For various reasons, I am quite interested in knowing where the puma goes, and when. To be honest, it’s become a bit of an obsession. I’ve been quizzing people, and collating the data in a vaguely scientific way. I’m now keeping what I hope is a fairly comprehensive log, and I’ll add future sightings to a map, along with date and time. In the meantime, I’ve produced a Puma Route Map to show the general range. Around 45 people work in and around this private reserve and almost all have bumped into this ‘elusive’ cat.
After sweating over maps, calendars and my scrawled notes, I can finally offer some partial explanation as to the high number of sightings. There are two pumas, as proven by two recorded sightings in two different locations at exactly the same time on January 21. It’s a breakthrough.
Two and a half years ago a mother and two cubs were spotted at the back of the lodge. I’d expected to discover that our two pumas were mother and one male juvenile, the other having gone off to find its own patch. After scrutinising video and talking to Fanny, the David Attenborough of Claro del Bosque, it seems there are two males. One probably is the grown-up cub, but the other, old and skinny, is a mystery.
From the timings and descriptions, it’s likely the older male is covering the area east and north of the lodge (in fact, I just got a call on the radio about half an hour ago to say he was having a stroll around the farm, Claro del Bosque). While the younger puma is more of a beach boy. He likes the heat. Most of the sightings have been in the hottest hours of the day, from 11.45-2.15pm, and in the hottest locations – the beach by the San Pedrillo Ranger Station, the beach in front of Carmen’s house, the lawn in front of, and behind, the beach house (where he has been photographed basking like a Sphinx). He has no fear of people – in fact he seems to be drawn to them.
Although seen at the beach around 4pm recently, he’s generally spotted in the later afternoons in higher forest, criss-crossing the path I take home, and hanging out at the two points earmarked for hotel guests because of their spectacular views, and breezes. He uses the quebrada, concealed by thick plantain growth on either side, as a back alley shortcut from the beach to the miradors. And this is largely why I don’t.

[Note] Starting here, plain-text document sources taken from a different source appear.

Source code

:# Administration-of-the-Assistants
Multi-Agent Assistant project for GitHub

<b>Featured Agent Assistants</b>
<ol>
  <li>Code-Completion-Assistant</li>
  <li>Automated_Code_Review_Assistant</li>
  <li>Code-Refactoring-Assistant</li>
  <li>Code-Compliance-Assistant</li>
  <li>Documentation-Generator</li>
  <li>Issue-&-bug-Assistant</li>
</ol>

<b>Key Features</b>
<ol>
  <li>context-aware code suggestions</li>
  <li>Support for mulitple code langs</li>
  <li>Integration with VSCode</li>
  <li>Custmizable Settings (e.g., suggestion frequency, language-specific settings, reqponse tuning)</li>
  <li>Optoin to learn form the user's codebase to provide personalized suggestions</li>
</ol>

I’m not sure where either puma is at night; that would be nice to know. The kill and the scat left at the beach house suggests that one of them is a nocturnal visitor. Liliana, a cook at the hotel, who goes home in the opposite direction, through the rainforest late at night on the back of her son’s horse, saw a puma lying, in the way, on the trail at the back of the guest bungalows last week. So, at this stage, who knows.